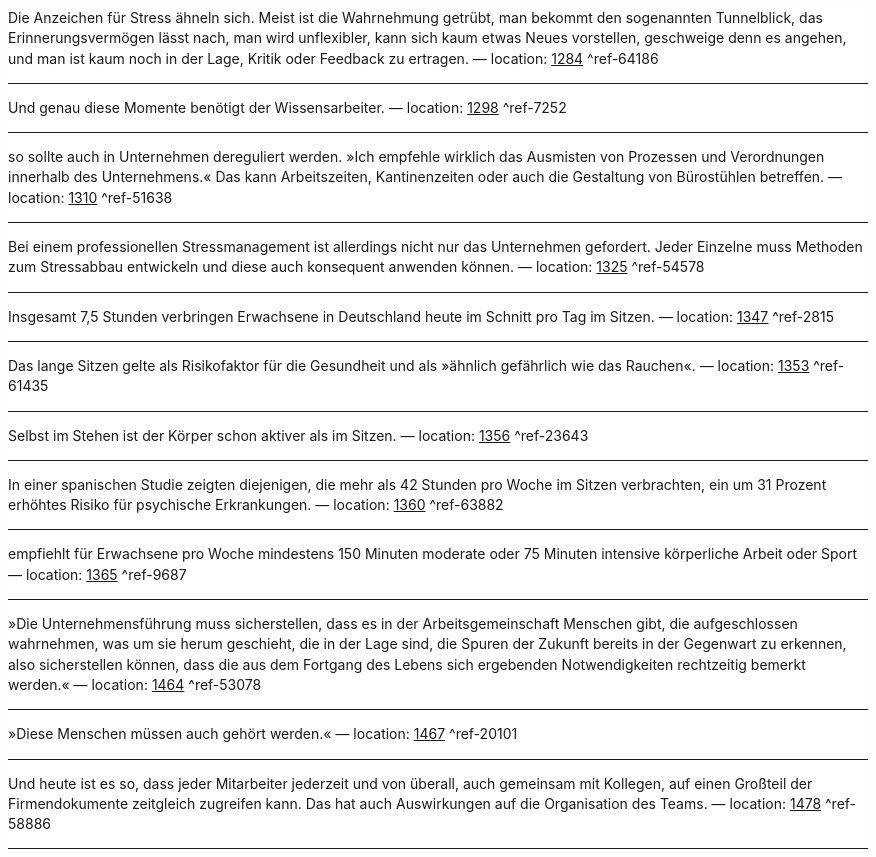 Die Anzeichen für Stress ähneln sich. Meist ist die Wahrnehmung getrübt, man bekommt den sogenannten Tunnelblick, das Erinnerungsvermögen lässt nach, man wird unflexibler, kann sich kaum etwas Neues vorstellen, geschweige denn es angehen, und man ist kaum noch in der Lage, Kritik oder Feedback zu ertragen. — location: [1284](kindle://book?action=open&asin=B00QIUOZOI&location=1284) ^ref-64186

---
Und genau diese Momente benötigt der Wissensarbeiter. — location: [1298](kindle://book?action=open&asin=B00QIUOZOI&location=1298) ^ref-7252

---
so sollte auch in Unternehmen dereguliert werden. »Ich empfehle wirklich das Ausmisten von Prozessen und Verordnungen innerhalb des Unternehmens.« Das kann Arbeitszeiten, Kantinenzeiten oder auch die Gestaltung von Bürostühlen betreffen. — location: [1310](kindle://book?action=open&asin=B00QIUOZOI&location=1310) ^ref-51638

---
Bei einem professionellen Stressmanagement ist allerdings nicht nur das Unternehmen gefordert. Jeder Einzelne muss Methoden zum Stressabbau entwickeln und diese auch konsequent anwenden können. — location: [1325](kindle://book?action=open&asin=B00QIUOZOI&location=1325) ^ref-54578

---
Insgesamt 7,5 Stunden verbringen Erwachsene in Deutschland heute im Schnitt pro Tag im Sitzen. — location: [1347](kindle://book?action=open&asin=B00QIUOZOI&location=1347) ^ref-2815

---
Das lange Sitzen gelte als Risikofaktor für die Gesundheit und als »ähnlich gefährlich wie das Rauchen«. — location: [1353](kindle://book?action=open&asin=B00QIUOZOI&location=1353) ^ref-61435

---
Selbst im Stehen ist der Körper schon aktiver als im Sitzen. — location: [1356](kindle://book?action=open&asin=B00QIUOZOI&location=1356) ^ref-23643

---
In einer spanischen Studie zeigten diejenigen, die mehr als 42 Stunden pro Woche im Sitzen verbrachten, ein um 31 Prozent erhöhtes Risiko für psychische Erkrankungen. — location: [1360](kindle://book?action=open&asin=B00QIUOZOI&location=1360) ^ref-63882

---
empfiehlt für Erwachsene pro Woche mindestens 150 Minuten moderate oder 75 Minuten intensive körperliche Arbeit oder Sport — location: [1365](kindle://book?action=open&asin=B00QIUOZOI&location=1365) ^ref-9687

---
»Die Unternehmensführung muss sicherstellen, dass es in der Arbeitsgemeinschaft Menschen gibt, die aufgeschlossen wahrnehmen, was um sie herum geschieht, die in der Lage sind, die Spuren der Zukunft bereits in der Gegenwart zu erkennen, also sicherstellen können, dass die aus dem Fortgang des Lebens sich ergebenden Notwendigkeiten rechtzeitig bemerkt werden.« — location: [1464](kindle://book?action=open&asin=B00QIUOZOI&location=1464) ^ref-53078

---
»Diese Menschen müssen auch gehört werden.« — location: [1467](kindle://book?action=open&asin=B00QIUOZOI&location=1467) ^ref-20101

---
Und heute ist es so, dass jeder Mitarbeiter jederzeit und von überall, auch gemeinsam mit Kollegen, auf einen Großteil der Firmendokumente zeitgleich zugreifen kann. Das hat auch Auswirkungen auf die Organisation des Teams. — location: [1478](kindle://book?action=open&asin=B00QIUOZOI&location=1478) ^ref-58886

---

::::

◆ EXERCISE: Restate word for word every line from the one containing "Menschen müssen auch" through the final line of the listing. Both end lines belong in the answer.

◆ TASK RESPONSE:
»Diese Menschen müssen auch gehört werden.« — location: [1467](kindle://book?action=open&asin=B00QIUOZOI&location=1467) ^ref-20101

---
Und heute ist es so, dass jeder Mitarbeiter jederzeit und von überall, auch gemeinsam mit Kollegen, auf einen Großteil der Firmendokumente zeitgleich zugreifen kann. Das hat auch Auswirkungen auf die Organisation des Teams. — location: [1478](kindle://book?action=open&asin=B00QIUOZOI&location=1478) ^ref-58886

---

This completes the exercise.